Ainsi les sculptures animalières de Claudio Locatelli dont les corps deviennent support de réflexion politique : coupures de presse des émeutes de novembre 2005 en banlieue parisienne, petites annonces roses, pages d’annuaire, pages de publicité qui, réunies de manière compulsive, nous amènent à une autre vision – dramatique ou loufoque de notre société.
Ou les tableaux d’Hervé Bourdin, lieux d’observation privilégiés de notre société à travers des groupes : portraits de couples, ou mises en scènes aux personnages multiples se télescopant dans des compositions baroques, aux couleurs vives s’entrechoquant. À travers cette dissonance visuelle, l’artiste constate, voire dénonce certaines outrances, manipulations, excès.
Ensuite, il semblait pertinent de réunir des artistes apparemment classiques dans le choix des pratiques, mais à même, en s’appropriant certaines techniques, de réinterroger l’oeuvre d’art et sa forme : Thierry Breton, et son abécédaire en bronze, Arnaud Franc avec des dessins aux crayons, pastel et gouache. Le mouvement est une notion constitutive, l’essence même de leurs recherches, et nous confronte à un figuratif redéfini : comment représenter le corps, a-t-il même valeur que l’objet ? Comment aborder le réel en peinture et en sculpture ?
Une partie du travail de Colette Grandgérard participe de ces mêmes préoccupations, et s’articule de manière plus précise sur des éléments du corps qu’elle disproportionne de manière outrancière jouant d’équilibre peu probable que seul l’art peut se permettre.

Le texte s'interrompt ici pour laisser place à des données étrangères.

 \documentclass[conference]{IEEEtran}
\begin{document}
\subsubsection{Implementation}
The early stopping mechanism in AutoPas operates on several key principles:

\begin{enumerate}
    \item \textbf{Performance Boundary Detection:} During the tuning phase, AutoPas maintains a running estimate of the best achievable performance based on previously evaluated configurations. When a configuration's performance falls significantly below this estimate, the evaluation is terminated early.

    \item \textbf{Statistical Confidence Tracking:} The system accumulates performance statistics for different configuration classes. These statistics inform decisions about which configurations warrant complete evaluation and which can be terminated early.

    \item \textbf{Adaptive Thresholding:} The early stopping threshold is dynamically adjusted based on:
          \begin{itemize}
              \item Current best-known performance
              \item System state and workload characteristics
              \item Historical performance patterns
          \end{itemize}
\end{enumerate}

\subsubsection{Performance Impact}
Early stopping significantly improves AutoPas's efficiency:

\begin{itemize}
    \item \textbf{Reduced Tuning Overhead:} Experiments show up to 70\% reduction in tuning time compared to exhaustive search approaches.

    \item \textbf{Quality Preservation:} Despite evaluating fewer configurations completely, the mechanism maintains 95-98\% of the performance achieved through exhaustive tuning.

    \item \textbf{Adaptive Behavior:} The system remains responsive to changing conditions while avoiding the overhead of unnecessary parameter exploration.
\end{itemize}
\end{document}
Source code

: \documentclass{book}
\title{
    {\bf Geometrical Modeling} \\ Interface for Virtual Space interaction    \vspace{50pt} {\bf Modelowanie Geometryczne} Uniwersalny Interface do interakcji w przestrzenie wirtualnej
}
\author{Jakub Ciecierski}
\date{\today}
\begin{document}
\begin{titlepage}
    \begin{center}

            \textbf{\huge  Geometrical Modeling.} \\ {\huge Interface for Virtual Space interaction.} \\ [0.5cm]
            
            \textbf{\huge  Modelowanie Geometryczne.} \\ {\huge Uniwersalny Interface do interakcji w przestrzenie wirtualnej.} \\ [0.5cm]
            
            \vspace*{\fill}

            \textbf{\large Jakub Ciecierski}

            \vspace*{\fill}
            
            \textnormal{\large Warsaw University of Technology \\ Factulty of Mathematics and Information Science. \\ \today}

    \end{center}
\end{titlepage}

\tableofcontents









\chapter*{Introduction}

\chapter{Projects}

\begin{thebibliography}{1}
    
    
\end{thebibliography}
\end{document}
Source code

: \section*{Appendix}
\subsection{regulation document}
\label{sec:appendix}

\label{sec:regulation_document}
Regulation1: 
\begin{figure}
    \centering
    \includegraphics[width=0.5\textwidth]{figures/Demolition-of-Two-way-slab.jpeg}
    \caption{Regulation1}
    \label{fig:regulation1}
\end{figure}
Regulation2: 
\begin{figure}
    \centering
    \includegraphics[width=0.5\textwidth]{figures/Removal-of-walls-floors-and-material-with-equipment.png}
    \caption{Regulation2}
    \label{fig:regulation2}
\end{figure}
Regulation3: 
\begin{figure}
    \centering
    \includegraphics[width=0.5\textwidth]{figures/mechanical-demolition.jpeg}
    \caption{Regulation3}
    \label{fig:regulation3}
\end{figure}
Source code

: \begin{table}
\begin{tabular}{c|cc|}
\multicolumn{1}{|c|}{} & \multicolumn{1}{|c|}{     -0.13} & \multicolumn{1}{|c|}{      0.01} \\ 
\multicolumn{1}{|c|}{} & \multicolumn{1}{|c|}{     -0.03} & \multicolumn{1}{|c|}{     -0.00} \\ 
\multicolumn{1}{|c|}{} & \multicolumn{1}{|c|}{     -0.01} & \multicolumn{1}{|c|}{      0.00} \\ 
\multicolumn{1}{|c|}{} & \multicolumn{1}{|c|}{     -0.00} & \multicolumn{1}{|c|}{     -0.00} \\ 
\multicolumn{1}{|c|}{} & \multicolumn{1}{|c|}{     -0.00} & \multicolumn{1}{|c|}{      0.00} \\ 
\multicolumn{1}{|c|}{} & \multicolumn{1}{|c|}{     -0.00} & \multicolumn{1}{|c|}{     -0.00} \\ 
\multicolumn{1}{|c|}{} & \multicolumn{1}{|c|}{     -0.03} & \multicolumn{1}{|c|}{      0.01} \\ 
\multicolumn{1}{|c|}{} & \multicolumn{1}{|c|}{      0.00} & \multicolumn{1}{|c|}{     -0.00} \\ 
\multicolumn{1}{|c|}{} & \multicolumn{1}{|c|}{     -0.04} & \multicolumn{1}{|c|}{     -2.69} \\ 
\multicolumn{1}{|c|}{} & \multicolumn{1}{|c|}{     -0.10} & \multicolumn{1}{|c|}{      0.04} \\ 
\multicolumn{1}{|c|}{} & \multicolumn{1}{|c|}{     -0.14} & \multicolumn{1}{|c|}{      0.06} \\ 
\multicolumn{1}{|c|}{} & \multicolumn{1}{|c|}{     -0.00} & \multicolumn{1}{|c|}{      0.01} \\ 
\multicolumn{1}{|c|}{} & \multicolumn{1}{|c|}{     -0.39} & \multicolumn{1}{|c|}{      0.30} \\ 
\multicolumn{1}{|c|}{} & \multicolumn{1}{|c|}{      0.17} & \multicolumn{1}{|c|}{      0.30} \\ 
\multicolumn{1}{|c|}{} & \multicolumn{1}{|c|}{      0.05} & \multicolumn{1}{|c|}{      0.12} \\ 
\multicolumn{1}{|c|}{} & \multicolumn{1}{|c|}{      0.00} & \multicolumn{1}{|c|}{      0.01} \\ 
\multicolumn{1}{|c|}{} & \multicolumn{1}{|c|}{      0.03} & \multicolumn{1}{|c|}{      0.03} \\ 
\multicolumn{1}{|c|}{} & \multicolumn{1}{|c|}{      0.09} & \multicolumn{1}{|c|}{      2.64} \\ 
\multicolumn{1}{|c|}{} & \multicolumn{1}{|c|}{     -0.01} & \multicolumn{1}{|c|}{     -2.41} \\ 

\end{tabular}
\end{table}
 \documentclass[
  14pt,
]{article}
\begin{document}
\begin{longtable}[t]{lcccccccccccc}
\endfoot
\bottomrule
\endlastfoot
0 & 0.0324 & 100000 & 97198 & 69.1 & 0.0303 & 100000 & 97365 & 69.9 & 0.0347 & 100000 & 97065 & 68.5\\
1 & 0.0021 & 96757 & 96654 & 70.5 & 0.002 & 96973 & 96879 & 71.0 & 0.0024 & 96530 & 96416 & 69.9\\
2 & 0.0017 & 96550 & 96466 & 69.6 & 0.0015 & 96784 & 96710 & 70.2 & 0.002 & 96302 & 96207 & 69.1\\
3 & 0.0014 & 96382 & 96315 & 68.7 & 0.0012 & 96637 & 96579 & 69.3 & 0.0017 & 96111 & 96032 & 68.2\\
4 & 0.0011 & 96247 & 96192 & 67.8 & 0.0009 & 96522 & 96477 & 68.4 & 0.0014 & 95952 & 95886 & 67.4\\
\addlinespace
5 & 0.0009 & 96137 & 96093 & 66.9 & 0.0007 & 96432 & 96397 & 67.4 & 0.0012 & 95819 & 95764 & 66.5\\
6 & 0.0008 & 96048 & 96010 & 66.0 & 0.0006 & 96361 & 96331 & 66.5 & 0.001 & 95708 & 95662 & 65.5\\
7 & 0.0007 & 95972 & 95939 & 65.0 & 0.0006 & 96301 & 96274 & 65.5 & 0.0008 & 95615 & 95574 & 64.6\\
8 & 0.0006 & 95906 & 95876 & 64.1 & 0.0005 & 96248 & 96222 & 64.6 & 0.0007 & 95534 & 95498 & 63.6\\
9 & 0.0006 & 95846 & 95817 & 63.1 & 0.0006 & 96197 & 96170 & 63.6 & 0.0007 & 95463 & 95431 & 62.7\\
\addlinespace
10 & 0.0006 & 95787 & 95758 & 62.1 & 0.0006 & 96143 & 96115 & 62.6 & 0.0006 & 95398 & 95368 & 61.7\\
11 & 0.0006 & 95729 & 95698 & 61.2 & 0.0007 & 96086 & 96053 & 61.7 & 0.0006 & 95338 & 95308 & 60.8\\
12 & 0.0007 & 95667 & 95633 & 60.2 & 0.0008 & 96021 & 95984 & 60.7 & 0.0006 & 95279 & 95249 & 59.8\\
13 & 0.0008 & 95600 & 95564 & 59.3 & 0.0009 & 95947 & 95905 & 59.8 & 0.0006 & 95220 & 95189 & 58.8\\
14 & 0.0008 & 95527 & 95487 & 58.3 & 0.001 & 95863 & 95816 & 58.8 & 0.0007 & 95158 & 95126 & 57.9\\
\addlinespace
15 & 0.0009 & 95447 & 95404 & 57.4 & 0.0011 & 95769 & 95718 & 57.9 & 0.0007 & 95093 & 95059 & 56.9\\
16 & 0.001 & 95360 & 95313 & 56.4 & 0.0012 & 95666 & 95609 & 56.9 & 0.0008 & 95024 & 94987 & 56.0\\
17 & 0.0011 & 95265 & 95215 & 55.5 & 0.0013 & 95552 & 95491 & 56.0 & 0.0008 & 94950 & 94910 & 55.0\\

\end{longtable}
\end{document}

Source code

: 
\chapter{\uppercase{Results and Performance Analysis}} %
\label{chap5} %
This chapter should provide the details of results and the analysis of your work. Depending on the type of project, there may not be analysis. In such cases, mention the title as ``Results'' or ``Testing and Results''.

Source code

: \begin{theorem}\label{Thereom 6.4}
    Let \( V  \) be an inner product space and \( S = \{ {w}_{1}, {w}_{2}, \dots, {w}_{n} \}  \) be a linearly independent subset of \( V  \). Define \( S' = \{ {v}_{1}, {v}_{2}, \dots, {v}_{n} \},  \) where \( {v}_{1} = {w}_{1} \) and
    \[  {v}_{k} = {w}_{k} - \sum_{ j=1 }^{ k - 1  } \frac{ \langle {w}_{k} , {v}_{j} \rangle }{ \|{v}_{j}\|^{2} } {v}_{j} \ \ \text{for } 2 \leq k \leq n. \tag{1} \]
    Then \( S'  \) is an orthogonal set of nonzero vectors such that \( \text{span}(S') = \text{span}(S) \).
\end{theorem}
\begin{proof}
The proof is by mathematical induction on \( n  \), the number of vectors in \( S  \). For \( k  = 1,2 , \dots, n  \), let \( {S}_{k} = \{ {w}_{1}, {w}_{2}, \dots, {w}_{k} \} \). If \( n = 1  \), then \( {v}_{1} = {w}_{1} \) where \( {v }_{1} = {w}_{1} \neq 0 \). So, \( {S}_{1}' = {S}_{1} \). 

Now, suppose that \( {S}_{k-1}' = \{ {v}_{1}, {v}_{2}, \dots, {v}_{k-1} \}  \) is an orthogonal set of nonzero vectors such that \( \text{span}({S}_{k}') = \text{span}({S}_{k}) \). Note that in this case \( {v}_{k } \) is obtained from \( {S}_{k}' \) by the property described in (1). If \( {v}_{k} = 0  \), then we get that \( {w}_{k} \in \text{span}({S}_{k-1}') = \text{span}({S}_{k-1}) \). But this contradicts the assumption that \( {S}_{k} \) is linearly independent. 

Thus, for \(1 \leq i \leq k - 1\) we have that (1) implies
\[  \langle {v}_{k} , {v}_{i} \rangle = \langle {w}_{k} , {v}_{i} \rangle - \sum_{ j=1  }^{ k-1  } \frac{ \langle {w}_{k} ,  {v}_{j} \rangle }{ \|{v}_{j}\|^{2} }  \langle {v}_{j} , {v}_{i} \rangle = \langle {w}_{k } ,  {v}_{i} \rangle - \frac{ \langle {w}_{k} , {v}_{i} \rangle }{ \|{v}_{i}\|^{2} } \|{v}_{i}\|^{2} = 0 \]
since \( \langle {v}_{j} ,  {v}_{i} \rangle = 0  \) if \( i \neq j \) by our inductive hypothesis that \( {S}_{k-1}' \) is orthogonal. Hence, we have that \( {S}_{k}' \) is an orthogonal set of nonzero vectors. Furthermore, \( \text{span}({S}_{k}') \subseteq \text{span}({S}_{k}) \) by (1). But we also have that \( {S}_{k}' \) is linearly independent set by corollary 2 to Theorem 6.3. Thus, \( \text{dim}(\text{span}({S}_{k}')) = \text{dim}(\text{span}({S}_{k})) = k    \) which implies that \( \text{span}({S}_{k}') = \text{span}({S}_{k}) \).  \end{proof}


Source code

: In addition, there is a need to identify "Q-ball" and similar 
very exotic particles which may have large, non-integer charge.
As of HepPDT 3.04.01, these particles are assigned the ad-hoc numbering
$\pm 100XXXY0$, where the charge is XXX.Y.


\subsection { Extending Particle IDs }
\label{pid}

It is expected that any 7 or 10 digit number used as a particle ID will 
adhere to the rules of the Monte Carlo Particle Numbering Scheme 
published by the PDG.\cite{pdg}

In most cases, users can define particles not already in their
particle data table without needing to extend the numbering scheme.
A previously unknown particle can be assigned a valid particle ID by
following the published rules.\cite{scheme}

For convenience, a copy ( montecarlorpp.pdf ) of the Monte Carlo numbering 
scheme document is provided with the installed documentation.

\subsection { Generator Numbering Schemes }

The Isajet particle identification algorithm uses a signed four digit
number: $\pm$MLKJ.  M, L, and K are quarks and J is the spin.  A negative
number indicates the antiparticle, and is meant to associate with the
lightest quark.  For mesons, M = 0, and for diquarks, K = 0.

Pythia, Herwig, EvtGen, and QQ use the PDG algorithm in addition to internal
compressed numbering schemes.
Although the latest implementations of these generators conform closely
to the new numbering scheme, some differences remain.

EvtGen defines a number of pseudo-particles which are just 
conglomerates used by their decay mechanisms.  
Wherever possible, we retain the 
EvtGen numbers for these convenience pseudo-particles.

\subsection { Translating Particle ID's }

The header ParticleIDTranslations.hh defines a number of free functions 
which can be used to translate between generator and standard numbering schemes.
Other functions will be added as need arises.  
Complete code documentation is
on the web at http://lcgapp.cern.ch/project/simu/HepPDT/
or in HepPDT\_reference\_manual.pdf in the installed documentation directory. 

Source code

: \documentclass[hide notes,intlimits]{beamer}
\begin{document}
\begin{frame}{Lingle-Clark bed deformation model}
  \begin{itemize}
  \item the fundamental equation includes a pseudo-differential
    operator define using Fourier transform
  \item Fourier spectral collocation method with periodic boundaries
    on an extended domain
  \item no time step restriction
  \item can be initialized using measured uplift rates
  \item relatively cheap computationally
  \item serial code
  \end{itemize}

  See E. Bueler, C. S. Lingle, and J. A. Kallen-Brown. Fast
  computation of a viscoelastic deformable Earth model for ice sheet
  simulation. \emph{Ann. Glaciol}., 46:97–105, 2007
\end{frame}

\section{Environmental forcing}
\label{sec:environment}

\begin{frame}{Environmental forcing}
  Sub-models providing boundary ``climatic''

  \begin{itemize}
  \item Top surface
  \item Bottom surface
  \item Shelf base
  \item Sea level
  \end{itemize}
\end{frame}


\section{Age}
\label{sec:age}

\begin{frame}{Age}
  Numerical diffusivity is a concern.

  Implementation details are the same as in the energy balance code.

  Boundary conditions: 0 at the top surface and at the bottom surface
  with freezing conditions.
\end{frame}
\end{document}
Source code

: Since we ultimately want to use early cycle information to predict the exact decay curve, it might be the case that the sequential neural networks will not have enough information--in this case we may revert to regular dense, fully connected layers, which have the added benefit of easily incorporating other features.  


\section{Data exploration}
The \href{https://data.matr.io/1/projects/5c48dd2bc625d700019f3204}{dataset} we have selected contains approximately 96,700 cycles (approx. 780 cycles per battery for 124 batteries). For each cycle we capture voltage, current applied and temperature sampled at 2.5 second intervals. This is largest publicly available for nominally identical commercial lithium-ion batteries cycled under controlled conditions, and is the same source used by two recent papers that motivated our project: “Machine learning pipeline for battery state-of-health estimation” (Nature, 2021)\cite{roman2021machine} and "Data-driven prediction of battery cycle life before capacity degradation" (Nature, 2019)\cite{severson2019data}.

Les sculptures en verre soufflé et taillé à froid de Philip Baldwin & Monica Guggisberg sont présentes à travers le monde dans les grandes collections muséales. Résultat d’une collaboration de plus de vingt ans, elles offrent à voir le verre autrement que comme simple objet décoratif. La lumière s’y frotte pour nous renvoyer une vision transfigurée et poétique du réel (« Guardians & Courtesans », initiée en 1996 pour Venezia Aperto Vetro) et de l’invisible (« Circus of spheres », depuis 2003, célébration de la sphère omniprésente dans leur travail depuis le début). Le mouvement y semble perpétuel nous renvoyant à nos propres questionnements sur l’Origine.
Avec ses vidéos et ses dessins à l’encre noire parsemée de gouache, Laurent Okroglic nous amène dans un dédale de figures, d’écriture, où le réseau est le fil tenu mais bien présent de sa vision distordue, parfois apocalyptique de notre monde. En s’appropriant le papier à cigarette, matière simple, quotidienne, légère, fragile, comme unique matière à modeler, Maryline Pomian a créé des sculptures, des suspensions, des reliefs muraux à la blancheur virginale. Ses titres, «Ego», «Expir & Inspir»… nous renvoient à notre humanité, malgré – ou à cause de ?- une abstraction construite parfaitement maîtrisée.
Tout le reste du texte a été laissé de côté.